Your objective →
Read through the records. Copy each line that has the word "双向队列".

Given information →
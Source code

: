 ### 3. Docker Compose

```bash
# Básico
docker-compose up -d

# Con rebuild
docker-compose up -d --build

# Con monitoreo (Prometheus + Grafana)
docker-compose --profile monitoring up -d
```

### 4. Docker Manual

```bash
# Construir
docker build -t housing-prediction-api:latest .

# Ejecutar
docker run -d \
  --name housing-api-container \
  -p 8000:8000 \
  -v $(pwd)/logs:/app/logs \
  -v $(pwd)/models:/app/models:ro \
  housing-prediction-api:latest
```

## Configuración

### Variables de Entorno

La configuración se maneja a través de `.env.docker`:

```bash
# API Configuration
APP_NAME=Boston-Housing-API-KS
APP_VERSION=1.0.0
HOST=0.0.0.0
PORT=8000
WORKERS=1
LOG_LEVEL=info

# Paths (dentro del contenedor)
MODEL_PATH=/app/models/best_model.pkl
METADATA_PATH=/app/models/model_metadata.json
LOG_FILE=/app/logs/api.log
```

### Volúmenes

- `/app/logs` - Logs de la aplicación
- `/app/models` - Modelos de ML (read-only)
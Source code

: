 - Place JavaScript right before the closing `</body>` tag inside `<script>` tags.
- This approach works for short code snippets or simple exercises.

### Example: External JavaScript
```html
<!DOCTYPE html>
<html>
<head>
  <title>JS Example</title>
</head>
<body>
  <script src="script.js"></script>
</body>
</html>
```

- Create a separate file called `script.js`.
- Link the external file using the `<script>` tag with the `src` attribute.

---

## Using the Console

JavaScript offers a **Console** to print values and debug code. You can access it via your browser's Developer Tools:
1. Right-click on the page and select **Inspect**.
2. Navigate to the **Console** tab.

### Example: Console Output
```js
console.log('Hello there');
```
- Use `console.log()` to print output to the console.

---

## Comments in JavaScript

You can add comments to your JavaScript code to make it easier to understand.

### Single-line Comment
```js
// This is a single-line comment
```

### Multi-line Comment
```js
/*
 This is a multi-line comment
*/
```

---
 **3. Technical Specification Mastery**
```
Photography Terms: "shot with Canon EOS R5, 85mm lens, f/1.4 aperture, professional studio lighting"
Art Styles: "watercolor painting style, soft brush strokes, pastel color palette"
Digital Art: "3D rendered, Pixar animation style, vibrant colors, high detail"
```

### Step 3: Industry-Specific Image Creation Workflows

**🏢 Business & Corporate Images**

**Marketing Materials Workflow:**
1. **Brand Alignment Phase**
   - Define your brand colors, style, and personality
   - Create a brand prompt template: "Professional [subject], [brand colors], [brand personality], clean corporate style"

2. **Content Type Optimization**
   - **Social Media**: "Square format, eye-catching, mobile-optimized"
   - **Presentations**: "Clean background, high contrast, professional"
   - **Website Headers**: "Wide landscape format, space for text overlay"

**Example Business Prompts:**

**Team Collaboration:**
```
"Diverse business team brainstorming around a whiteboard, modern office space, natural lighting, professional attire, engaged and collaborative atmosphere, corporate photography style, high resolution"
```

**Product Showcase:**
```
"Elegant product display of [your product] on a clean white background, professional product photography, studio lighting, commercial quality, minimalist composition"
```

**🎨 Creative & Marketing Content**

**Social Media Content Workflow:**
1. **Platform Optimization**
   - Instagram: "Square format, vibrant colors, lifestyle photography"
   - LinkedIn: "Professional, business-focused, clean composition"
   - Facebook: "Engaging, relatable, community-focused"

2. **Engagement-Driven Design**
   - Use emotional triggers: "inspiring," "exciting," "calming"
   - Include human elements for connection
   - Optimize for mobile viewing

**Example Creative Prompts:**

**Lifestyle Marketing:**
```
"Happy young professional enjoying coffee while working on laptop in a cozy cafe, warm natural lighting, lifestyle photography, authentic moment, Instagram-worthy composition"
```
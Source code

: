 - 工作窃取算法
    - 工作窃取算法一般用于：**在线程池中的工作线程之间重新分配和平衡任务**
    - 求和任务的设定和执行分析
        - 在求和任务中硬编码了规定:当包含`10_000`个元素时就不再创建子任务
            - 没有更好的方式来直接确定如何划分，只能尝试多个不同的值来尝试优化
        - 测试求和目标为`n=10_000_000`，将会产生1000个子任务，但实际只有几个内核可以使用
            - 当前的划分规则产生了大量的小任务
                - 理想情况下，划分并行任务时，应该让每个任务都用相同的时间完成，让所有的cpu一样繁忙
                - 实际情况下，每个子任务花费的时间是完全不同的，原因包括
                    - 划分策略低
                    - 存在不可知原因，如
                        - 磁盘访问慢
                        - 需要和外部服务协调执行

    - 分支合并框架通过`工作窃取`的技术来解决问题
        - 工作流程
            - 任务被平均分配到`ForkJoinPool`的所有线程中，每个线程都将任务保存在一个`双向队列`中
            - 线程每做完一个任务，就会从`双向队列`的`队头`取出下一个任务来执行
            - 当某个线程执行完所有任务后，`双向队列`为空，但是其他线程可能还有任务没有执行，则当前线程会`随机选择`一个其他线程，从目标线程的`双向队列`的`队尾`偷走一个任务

Your solution →
            - 任务被平均分配到`ForkJoinPool`的所有线程中，每个线程都将任务保存在一个`双向队列`中
            - 线程每做完一个任务，就会从`双向队列`的`队头`取出下一个任务来执行
            - 当某个线程执行完所有任务后，`双向队列`为空，但是其他线程可能还有任务没有执行，则当前线程会`随机选择`一个其他线程，从目标线程的`双向队列`的`队尾`偷走一个任务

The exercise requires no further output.